(Dataset excerpts Opens)

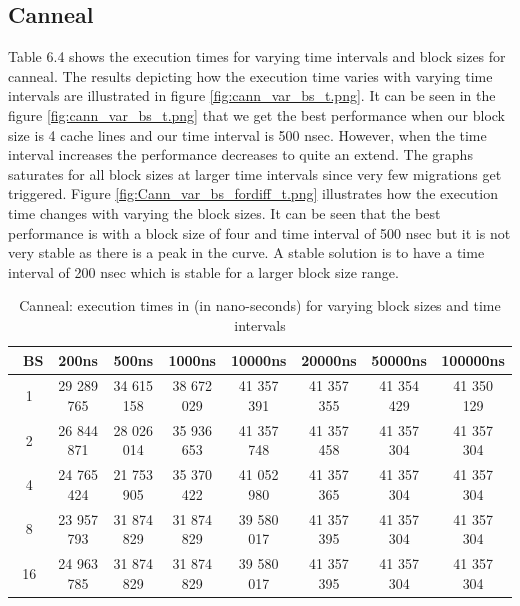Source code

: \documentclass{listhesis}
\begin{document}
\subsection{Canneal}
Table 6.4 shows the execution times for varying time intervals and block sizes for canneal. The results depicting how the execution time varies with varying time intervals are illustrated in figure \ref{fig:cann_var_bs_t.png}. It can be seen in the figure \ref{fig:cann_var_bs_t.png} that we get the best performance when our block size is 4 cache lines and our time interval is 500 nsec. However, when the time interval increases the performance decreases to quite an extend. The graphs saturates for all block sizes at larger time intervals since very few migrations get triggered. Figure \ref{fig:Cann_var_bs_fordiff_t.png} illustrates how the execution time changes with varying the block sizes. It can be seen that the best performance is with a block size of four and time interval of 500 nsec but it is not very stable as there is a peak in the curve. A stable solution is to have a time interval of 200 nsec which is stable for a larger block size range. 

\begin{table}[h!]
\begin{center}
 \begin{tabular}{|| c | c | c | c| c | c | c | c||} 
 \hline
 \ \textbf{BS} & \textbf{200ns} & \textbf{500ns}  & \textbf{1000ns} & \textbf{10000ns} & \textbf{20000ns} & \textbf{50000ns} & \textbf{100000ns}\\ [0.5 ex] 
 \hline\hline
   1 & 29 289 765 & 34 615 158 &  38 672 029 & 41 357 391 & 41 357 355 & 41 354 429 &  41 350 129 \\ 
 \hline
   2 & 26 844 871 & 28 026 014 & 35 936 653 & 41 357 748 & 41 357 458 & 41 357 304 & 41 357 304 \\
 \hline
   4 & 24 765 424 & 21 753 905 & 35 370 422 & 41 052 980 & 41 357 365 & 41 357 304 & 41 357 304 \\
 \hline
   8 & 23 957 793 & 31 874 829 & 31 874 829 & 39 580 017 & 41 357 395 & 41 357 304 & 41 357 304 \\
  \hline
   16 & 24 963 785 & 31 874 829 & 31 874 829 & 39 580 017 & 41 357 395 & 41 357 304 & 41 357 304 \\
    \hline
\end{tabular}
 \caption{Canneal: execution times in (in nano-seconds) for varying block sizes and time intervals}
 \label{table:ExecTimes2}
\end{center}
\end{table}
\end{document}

(Dataset excerpts Closes)
(Dataset excerpts Opens)

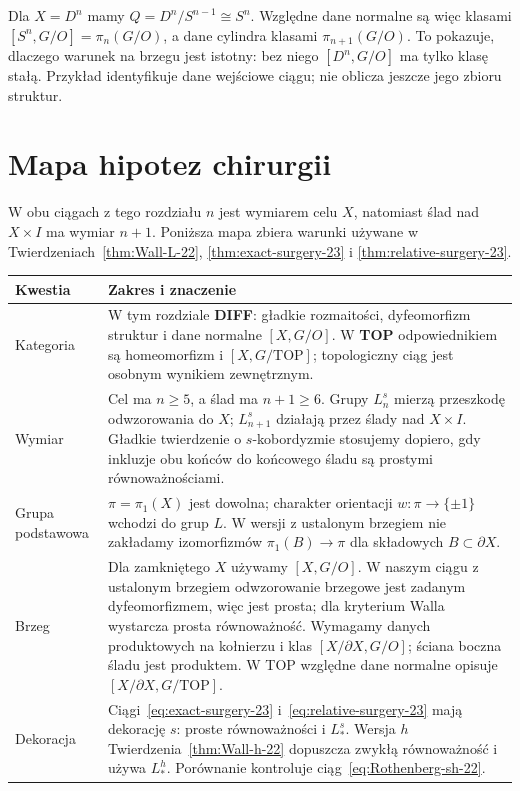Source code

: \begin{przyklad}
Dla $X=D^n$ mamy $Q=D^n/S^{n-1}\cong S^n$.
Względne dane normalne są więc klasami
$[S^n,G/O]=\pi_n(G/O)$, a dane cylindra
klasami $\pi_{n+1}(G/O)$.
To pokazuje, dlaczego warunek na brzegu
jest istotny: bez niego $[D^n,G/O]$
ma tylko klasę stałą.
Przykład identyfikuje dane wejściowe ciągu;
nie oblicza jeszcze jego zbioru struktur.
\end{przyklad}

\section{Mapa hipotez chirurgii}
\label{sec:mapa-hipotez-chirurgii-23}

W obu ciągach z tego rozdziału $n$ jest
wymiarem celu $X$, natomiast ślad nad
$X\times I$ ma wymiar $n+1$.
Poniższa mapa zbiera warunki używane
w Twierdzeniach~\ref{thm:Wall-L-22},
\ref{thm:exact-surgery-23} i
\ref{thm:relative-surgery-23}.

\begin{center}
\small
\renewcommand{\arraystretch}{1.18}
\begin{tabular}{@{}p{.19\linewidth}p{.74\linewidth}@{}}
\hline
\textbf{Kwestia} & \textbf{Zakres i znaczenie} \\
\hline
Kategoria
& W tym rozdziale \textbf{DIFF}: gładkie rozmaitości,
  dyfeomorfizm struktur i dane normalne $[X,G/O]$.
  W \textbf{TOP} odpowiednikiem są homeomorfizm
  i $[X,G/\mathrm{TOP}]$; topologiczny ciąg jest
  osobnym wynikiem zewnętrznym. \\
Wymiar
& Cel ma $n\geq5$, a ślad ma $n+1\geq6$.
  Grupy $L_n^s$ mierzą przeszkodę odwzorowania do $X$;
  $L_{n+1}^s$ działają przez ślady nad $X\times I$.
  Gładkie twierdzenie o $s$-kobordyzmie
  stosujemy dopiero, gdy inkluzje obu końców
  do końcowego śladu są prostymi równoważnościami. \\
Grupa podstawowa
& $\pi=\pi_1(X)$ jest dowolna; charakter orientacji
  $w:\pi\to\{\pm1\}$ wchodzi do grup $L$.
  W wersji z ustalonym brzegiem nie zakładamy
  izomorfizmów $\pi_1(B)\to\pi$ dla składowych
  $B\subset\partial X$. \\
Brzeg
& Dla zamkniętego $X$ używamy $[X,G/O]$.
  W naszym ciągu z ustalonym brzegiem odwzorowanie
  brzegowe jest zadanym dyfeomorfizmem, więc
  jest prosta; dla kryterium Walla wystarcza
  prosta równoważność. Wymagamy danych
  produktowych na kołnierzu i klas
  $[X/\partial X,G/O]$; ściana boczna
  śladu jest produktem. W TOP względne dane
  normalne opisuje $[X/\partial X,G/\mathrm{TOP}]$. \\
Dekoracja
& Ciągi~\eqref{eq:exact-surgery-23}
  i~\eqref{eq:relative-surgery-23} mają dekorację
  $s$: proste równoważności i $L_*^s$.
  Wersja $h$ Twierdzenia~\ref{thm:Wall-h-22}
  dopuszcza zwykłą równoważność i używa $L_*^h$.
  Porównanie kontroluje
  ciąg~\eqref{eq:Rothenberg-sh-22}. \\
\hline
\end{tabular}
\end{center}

(Dataset excerpts Closes)

What is needed: Go through the entries and return each line where the word "exact" occurs.

Response:
\ref{thm:exact-surgery-23} i
& Ciągi~\eqref{eq:exact-surgery-23}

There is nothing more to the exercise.